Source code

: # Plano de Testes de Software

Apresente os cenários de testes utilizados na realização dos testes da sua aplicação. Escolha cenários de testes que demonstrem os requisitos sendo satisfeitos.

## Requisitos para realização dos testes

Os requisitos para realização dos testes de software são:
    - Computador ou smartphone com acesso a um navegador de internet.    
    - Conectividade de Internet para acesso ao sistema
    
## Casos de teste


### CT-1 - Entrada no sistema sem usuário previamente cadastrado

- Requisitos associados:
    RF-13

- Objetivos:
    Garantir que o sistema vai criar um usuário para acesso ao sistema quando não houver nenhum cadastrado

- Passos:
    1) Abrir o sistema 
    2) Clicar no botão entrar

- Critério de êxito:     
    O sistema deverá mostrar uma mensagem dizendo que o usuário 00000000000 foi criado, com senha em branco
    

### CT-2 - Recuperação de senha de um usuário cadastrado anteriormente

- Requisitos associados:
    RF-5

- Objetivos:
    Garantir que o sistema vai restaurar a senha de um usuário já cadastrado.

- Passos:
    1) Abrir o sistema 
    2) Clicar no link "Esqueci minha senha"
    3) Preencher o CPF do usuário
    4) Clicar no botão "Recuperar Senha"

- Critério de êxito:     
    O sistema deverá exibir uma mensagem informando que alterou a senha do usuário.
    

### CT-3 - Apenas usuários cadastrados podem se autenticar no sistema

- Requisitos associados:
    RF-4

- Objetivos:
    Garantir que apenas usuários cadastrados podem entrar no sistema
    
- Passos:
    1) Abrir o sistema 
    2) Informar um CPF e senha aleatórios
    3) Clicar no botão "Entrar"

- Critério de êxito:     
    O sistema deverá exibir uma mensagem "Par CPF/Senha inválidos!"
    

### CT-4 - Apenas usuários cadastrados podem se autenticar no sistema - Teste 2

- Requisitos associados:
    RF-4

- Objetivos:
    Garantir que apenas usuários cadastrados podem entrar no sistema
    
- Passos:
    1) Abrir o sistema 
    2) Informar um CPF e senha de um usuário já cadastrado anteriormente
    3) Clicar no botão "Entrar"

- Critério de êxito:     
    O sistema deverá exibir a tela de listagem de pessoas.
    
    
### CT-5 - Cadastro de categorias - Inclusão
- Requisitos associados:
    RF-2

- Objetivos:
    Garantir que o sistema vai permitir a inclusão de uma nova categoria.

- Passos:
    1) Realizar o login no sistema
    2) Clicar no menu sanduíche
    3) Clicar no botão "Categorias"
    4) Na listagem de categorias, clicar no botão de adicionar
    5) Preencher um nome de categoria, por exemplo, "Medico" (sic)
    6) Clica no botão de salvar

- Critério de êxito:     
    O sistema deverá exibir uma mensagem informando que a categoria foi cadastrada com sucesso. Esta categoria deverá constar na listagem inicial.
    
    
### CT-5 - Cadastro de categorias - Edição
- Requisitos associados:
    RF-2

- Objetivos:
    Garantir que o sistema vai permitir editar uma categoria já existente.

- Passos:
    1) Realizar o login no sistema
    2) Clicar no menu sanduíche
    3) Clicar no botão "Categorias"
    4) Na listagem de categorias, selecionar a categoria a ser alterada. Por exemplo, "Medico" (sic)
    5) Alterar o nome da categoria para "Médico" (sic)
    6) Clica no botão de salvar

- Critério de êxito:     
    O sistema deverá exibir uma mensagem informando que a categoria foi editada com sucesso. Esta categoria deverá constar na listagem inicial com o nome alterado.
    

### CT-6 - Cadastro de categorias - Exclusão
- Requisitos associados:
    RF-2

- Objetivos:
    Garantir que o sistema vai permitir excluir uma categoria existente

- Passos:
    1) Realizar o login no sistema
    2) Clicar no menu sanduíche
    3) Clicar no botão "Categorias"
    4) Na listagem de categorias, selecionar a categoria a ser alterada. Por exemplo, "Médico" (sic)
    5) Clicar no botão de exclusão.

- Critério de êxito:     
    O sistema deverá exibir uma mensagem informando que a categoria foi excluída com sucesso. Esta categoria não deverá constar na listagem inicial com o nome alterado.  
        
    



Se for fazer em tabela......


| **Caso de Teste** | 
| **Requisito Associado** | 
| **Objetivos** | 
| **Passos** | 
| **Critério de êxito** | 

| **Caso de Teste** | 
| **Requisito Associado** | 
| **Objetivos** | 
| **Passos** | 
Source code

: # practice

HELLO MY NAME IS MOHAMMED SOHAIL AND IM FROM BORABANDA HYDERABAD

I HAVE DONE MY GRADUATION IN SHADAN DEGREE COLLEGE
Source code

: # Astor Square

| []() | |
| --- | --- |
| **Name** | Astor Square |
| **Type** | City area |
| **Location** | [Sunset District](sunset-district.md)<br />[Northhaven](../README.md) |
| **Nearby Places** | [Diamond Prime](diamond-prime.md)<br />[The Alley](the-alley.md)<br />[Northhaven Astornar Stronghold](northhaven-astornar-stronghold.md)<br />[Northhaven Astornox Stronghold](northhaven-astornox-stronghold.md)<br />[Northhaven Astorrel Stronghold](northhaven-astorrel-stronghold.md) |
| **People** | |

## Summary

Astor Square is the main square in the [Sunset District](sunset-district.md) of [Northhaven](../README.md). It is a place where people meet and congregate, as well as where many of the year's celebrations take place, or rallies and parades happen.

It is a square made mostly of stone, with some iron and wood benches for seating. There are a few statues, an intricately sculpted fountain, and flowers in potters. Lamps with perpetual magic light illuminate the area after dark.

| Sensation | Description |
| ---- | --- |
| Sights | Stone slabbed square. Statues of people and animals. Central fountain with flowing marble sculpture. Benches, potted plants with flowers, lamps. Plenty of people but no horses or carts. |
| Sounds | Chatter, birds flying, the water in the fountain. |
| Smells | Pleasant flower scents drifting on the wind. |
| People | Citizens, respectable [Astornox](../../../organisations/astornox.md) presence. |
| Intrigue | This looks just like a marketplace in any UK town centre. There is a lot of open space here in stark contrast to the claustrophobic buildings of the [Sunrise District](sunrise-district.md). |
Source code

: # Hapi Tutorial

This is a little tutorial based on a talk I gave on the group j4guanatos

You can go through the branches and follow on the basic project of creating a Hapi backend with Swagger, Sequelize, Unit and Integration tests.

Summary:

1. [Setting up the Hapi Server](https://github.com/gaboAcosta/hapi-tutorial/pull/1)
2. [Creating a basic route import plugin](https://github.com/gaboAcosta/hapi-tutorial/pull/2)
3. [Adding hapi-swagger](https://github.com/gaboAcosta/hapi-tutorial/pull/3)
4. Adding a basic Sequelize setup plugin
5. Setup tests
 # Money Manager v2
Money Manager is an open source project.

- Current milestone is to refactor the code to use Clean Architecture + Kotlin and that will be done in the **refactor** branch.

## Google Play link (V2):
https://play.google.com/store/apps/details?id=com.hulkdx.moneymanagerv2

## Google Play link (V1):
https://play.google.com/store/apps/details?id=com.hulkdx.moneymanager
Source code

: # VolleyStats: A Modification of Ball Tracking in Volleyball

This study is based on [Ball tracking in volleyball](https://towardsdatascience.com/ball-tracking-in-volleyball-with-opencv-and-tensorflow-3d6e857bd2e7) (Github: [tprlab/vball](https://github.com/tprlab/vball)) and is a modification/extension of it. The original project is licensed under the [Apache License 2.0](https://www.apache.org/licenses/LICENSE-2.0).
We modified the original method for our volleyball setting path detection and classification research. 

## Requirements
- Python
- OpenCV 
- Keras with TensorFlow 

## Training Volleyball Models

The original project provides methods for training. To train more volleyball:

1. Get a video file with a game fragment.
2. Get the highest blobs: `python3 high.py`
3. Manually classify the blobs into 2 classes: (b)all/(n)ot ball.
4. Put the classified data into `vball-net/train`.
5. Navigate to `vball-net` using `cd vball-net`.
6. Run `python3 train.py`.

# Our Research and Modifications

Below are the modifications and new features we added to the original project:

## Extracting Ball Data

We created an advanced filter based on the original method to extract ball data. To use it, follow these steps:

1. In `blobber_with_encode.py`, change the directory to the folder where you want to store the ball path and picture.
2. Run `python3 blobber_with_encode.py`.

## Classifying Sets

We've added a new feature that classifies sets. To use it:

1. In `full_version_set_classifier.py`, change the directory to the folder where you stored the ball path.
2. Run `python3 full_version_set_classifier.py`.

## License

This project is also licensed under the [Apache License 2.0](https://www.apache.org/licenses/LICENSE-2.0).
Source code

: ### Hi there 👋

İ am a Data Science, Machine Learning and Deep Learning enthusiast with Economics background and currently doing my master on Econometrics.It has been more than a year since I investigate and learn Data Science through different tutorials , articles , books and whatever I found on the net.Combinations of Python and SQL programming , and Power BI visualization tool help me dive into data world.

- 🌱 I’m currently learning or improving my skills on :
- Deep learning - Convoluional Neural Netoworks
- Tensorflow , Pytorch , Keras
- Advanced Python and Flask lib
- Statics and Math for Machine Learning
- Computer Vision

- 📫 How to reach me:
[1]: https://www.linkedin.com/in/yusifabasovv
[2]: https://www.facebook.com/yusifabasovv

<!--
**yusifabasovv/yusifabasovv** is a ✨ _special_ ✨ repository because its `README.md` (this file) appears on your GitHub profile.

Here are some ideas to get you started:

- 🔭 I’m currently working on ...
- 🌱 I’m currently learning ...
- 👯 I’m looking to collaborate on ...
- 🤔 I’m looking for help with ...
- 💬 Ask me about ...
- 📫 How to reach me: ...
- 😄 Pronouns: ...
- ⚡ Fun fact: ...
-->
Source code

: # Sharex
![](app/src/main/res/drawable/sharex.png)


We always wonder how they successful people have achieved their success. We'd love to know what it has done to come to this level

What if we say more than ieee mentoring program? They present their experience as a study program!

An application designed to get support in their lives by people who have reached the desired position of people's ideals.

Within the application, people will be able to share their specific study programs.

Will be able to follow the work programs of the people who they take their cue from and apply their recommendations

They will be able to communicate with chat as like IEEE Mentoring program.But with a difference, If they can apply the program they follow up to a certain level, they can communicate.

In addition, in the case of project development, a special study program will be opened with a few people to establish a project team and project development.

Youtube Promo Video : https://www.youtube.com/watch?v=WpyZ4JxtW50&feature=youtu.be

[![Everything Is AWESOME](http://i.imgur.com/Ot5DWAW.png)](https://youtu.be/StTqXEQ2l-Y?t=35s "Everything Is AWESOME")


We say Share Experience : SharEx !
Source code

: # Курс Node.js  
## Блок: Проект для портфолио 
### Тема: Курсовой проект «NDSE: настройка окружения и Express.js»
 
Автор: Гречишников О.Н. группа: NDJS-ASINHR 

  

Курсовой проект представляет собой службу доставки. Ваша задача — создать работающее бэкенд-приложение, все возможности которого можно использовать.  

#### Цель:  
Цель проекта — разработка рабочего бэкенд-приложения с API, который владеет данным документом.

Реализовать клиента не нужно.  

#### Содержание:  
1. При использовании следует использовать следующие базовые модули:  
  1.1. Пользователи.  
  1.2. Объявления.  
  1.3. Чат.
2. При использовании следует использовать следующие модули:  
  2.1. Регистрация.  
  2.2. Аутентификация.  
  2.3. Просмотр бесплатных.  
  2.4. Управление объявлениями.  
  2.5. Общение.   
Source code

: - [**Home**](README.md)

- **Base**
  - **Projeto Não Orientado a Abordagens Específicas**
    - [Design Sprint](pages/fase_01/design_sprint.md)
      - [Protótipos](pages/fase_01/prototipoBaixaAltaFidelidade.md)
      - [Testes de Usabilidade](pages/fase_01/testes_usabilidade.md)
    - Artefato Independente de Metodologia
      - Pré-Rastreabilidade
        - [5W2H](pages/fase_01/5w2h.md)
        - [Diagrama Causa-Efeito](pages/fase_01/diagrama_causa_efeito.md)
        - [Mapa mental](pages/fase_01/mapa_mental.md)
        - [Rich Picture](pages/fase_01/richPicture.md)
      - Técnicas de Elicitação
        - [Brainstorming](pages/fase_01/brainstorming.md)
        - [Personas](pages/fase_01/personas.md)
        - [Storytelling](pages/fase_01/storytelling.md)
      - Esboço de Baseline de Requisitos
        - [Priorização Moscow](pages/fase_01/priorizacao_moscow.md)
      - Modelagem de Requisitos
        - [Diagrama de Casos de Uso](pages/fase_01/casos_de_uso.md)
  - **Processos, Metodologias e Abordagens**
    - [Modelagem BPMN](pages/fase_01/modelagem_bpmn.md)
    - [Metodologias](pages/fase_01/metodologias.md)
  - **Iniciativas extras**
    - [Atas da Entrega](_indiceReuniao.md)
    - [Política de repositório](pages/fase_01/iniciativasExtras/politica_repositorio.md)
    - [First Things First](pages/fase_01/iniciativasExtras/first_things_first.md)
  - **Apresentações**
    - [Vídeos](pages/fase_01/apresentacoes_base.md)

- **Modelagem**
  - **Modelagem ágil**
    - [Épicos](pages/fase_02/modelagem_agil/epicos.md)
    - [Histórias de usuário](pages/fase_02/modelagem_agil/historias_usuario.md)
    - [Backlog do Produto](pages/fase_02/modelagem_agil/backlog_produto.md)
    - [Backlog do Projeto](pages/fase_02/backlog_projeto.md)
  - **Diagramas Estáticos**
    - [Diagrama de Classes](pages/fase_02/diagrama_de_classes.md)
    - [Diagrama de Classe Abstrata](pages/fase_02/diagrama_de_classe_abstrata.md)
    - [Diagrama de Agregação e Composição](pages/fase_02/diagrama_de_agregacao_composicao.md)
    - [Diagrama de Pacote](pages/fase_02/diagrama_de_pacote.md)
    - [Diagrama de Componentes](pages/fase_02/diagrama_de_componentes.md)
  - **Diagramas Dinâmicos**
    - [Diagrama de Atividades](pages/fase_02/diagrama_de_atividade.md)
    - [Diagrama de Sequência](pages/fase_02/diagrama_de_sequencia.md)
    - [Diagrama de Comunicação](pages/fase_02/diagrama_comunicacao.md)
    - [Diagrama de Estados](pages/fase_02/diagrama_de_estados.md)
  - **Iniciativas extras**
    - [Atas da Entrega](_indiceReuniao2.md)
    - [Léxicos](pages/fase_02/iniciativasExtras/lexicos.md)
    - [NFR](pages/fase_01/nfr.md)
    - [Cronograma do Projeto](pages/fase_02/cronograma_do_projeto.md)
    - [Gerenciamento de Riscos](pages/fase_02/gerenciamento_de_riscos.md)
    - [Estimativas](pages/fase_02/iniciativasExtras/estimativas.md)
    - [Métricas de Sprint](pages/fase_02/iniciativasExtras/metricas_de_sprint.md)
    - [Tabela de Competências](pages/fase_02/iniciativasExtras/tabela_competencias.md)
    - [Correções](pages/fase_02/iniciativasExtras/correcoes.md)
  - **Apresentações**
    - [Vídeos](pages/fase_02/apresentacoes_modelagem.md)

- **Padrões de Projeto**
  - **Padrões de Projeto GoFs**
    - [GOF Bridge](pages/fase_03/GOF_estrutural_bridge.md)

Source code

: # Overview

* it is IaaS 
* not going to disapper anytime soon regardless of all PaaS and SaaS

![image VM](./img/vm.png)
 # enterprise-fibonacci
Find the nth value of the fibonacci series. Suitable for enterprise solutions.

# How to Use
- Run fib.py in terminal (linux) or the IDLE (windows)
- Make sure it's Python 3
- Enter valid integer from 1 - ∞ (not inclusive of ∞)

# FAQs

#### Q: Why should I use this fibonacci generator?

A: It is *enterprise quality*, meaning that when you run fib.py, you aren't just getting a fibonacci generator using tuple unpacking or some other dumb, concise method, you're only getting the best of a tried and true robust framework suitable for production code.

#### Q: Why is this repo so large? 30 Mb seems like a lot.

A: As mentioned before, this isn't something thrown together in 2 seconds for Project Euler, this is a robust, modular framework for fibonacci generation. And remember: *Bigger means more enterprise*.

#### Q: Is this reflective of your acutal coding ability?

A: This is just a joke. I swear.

◇ ◇ ◇ ◇ ◇ ◇ ◇

EXERCISE DIRECTIONS
Within the entries above, find each line where "permitir" appears; copy every one.

ANSWER AREA
    Garantir que o sistema vai permitir a inclusão de uma nova categoria.
    Garantir que o sistema vai permitir editar uma categoria já existente.
    Garantir que o sistema vai permitir excluir uma categoria existente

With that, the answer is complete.